Introduction
Recently I’ve used AWS to train machine learning / deep learning models and run inferences, and here are my notes and observations about the platform for this purpose.
Overall speaking, AWS is a complex platform with a rather steep learning curve if I were to take advantage of services other than EC2 itself. Here are my notes for services that I’ve used throughout the fast-paced learning journey and hopefully they can be of help to others.
There are other platforms that offer competitive pricing for deep learning applications such as vast.ai and DataCrunch.io, but the basics of using remote machines for the purpose of deep learning should be transferrable.
Recitation Videos (YouTube)
This is the recitation video series that I’ve made for the Fall 2021 version of 11-785 Introduction to Deep Learning at Carnegie Mellon University. It includes hands-on setups of a GPU-backed EC2 spot instance and a Conda+PyTorch environment using Deep Learning Base AMI (Ubuntu 18.04).
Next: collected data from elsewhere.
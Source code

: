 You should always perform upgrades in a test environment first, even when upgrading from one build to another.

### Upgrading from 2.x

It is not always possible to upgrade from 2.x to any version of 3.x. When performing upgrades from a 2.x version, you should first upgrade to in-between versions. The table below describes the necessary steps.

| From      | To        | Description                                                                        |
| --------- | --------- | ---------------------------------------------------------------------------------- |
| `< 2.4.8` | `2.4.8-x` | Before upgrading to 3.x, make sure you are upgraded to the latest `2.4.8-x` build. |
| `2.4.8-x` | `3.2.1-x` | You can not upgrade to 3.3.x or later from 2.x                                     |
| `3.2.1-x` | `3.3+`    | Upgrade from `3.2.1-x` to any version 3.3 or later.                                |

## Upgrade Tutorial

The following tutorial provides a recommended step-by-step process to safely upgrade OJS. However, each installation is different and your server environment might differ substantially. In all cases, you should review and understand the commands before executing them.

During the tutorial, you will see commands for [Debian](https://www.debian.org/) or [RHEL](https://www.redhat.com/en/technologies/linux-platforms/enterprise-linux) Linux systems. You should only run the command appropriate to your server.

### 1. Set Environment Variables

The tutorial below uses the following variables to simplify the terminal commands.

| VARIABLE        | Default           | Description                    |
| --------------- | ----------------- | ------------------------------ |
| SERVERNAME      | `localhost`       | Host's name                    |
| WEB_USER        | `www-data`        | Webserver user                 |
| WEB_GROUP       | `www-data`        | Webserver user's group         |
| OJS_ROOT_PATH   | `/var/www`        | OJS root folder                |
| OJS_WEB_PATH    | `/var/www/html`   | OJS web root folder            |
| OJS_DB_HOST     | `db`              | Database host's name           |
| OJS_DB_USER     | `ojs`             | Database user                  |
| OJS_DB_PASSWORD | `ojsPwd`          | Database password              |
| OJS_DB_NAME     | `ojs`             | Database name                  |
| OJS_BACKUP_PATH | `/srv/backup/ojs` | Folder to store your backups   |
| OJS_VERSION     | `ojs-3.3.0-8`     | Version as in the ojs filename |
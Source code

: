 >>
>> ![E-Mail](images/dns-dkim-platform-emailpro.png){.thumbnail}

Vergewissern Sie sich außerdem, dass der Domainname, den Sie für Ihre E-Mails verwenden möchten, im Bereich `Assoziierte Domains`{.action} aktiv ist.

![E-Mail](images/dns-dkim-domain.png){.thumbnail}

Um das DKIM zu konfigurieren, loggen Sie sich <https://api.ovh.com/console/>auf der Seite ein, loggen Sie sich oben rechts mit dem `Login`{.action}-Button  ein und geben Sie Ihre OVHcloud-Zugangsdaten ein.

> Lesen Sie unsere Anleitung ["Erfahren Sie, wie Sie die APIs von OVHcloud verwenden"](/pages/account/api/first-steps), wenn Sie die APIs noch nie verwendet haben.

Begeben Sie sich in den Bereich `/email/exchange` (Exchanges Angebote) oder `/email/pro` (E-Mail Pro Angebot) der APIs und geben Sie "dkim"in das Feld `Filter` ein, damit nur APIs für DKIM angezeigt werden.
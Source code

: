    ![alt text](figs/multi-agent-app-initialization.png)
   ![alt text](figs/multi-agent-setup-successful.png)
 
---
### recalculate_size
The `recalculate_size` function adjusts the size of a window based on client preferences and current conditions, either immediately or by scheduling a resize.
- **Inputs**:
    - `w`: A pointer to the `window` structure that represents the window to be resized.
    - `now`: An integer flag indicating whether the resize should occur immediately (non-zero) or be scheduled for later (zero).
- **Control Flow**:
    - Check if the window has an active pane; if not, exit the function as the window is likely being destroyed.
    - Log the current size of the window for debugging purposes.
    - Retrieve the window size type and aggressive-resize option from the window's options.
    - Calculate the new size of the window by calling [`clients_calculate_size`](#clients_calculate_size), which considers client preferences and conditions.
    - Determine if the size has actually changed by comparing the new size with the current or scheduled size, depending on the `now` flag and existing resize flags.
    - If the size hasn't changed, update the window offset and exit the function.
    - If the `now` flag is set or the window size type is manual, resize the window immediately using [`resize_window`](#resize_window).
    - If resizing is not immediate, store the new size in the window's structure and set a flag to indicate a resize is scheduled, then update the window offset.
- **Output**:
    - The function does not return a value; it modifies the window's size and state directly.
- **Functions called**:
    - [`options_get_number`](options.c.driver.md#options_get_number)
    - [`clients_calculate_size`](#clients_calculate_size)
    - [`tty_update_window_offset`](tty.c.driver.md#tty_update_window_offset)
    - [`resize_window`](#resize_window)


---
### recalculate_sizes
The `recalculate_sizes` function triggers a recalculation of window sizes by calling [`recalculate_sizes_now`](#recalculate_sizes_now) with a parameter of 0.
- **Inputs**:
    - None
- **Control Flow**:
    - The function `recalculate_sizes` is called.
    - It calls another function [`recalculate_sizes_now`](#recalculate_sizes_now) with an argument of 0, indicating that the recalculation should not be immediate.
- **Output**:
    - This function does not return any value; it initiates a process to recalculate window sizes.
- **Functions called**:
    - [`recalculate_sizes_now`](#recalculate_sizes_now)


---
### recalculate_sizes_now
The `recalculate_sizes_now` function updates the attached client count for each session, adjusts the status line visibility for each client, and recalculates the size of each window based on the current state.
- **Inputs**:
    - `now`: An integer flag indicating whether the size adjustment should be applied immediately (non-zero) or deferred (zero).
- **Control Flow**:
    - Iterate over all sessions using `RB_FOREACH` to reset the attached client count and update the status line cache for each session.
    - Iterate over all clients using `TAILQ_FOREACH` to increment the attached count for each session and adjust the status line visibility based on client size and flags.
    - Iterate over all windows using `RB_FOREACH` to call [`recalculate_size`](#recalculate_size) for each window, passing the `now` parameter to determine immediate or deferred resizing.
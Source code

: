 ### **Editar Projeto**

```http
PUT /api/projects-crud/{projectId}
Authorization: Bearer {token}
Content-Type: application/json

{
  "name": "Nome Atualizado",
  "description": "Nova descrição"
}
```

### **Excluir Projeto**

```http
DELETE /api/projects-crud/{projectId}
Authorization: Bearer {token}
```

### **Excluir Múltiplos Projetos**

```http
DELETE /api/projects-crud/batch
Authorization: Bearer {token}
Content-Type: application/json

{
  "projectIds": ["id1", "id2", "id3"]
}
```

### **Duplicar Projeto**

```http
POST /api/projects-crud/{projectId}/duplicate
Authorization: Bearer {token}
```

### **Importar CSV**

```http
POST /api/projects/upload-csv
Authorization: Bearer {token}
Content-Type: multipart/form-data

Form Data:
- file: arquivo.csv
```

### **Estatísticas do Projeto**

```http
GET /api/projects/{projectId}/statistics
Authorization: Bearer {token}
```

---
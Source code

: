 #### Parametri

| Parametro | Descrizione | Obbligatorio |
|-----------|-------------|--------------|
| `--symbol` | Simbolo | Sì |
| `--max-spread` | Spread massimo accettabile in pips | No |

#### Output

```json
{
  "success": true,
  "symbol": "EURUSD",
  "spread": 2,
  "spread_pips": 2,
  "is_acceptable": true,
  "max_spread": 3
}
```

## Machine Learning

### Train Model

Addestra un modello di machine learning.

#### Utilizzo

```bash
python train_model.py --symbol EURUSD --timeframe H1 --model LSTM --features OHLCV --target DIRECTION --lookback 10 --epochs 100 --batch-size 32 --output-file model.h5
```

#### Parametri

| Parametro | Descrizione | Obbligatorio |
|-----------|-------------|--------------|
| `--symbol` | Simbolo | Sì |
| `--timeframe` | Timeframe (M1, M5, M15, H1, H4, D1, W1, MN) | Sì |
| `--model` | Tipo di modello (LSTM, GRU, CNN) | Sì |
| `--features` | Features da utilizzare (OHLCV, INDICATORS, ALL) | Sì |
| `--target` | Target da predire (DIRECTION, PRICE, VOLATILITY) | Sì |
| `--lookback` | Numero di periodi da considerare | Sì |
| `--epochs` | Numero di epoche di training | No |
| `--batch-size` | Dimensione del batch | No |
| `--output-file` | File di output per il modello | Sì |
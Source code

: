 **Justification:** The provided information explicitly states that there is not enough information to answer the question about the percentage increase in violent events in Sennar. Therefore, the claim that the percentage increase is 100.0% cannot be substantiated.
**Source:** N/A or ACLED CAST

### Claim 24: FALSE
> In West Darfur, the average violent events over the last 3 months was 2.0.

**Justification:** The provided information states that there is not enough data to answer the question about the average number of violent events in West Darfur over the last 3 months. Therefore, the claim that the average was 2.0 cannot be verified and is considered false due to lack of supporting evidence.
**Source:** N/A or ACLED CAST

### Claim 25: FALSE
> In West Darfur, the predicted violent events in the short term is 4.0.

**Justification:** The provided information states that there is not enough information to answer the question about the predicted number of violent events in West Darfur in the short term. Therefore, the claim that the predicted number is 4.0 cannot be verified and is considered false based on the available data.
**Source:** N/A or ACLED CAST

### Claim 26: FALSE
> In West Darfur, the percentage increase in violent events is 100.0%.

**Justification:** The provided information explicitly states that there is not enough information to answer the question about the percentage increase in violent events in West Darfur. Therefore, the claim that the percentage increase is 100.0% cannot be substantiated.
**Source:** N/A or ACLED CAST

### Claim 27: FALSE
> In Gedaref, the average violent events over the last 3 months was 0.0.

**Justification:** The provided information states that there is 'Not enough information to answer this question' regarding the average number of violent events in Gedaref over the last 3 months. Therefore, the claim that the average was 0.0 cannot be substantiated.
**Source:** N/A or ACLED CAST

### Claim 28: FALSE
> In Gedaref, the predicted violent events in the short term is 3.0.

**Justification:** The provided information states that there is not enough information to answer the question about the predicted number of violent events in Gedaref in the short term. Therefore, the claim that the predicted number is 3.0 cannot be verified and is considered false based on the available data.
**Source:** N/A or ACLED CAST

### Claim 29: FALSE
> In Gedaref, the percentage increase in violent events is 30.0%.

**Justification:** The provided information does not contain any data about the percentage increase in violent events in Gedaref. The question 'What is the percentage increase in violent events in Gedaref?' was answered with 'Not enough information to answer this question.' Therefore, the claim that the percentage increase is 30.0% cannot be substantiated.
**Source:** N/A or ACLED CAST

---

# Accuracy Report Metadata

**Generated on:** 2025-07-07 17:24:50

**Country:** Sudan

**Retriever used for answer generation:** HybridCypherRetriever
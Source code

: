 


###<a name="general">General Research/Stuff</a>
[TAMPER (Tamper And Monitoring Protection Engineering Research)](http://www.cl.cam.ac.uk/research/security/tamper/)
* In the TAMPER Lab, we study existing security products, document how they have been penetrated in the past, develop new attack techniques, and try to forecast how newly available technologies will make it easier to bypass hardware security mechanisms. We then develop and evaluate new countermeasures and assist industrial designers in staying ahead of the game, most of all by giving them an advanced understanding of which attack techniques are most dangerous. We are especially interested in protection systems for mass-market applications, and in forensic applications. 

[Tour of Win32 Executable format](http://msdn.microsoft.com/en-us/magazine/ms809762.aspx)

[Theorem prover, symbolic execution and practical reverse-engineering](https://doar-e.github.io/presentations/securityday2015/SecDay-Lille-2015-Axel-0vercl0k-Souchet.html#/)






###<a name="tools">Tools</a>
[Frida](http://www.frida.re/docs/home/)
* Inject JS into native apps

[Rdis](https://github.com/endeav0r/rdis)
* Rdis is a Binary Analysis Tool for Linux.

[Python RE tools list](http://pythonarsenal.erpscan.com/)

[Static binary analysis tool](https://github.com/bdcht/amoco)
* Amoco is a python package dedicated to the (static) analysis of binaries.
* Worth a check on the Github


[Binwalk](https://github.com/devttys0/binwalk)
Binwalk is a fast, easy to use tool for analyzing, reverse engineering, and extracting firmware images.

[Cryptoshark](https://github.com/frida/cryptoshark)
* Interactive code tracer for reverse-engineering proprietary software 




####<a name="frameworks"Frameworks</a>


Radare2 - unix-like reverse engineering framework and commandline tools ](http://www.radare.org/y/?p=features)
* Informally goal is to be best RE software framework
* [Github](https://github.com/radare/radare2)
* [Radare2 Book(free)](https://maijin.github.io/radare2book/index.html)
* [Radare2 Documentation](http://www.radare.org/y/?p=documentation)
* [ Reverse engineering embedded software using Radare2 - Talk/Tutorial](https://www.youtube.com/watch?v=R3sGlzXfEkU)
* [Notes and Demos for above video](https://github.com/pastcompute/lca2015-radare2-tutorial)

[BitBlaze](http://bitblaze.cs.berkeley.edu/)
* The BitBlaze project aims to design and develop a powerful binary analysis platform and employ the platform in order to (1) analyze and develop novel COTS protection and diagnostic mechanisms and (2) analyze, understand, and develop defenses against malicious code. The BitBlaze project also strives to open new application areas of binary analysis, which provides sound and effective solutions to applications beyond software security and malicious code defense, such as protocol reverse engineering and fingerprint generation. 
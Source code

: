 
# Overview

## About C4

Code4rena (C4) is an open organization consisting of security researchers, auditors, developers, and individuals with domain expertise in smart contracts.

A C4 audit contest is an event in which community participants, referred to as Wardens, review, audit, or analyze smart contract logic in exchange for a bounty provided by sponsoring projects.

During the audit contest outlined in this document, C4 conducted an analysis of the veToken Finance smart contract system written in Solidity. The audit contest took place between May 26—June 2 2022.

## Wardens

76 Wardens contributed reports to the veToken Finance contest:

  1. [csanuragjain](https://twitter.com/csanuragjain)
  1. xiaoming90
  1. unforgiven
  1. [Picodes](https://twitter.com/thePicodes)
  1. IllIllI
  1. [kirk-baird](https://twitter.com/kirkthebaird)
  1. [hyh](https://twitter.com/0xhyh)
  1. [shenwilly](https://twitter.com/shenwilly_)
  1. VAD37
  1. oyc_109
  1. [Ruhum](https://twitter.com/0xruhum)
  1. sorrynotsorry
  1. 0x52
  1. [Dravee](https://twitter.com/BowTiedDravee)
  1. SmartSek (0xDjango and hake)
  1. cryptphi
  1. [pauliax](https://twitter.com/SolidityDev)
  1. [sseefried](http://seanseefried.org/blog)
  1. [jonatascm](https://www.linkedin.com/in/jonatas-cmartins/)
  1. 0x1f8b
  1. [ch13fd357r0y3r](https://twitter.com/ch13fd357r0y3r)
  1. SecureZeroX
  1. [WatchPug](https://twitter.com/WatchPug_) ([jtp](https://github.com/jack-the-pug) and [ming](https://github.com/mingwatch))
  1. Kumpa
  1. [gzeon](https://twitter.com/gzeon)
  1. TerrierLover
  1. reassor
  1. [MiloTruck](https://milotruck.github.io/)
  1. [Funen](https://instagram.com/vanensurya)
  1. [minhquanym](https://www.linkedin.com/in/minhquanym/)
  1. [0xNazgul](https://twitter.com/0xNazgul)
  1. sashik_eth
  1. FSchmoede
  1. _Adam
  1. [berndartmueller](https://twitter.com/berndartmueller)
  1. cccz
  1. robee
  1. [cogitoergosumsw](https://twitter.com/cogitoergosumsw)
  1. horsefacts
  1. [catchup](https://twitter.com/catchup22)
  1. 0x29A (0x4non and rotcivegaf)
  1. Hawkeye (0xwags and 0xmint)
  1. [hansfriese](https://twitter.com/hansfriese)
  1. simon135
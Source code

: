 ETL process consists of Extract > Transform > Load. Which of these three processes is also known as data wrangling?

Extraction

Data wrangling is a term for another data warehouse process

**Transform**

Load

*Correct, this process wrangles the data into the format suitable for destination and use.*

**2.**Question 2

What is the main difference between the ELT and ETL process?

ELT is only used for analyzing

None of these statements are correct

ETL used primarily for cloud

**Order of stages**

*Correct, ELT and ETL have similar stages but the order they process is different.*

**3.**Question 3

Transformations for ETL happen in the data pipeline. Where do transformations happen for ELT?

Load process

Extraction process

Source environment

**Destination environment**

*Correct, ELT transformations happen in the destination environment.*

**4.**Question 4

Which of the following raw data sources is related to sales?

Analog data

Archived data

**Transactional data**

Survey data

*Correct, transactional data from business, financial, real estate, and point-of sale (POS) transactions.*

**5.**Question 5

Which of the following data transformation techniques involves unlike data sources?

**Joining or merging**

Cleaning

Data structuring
The following blog post is the companion writeup of this video series, though this post can also be referred to independently.
Glossary with Section Link
- EC2: Elastic Compute Cloud
- SSH: Secure Shell
- AMI: Amazon Machine Image
- EBS: Elastic Block Storage
- EFS: Elastic File System
- S3: Simple Storage Service
- IAM: Identity and Access Management
TL;DR. My Workflow
1. Configure Custom Deep Learning Environment
Install miniconda3 on an EC2 instance using AWS Deep Learning Base AMI (Ubuntu 18.04) and installed all necessary packages such as PyTorch and pandas:
# Miniconda with Python 3.8
wget https://repo.anaconda.com/miniconda/Miniconda3-latest-Linux-x86_64.sh
chmod u+x Miniconda3-latest-Linux-x86_64.sh # make it executable
./Miniconda3-latest-Linux-x86_64.sh # start installer
# Check https://pytorch.org/get-started/locally/ for the latest install command
conda install pytorch torchvision torchaudio cudatoolkit=11.3 -c pytorch
conda install pandas scikit-learn jupyterlab matplotlib tqdm seaborn
pip install kaggle
conda clean -a # remove downloaded package zips
While installing Jupyter Lab, Conda will automatically install its dependencies,
such as ipython
.
2. Configure Kaggle and Jupyter Lab Access
Store your Kaggle key (kaggle.json
) in the .kaggle
folder under /home/ubuntu/
.
Jupyter Lab Access Method 1: External Access
For Jupyter Lab, follow the docs to configuring external access. But the following shows a simpler version:
Generate hashed Jupyter Lab password by running the following piece of Python code:
from notebook.auth import passwd
my_password = "password" # set your desired password here
hashed_password = passwd(passphrase=my_password, algorithm='sha256')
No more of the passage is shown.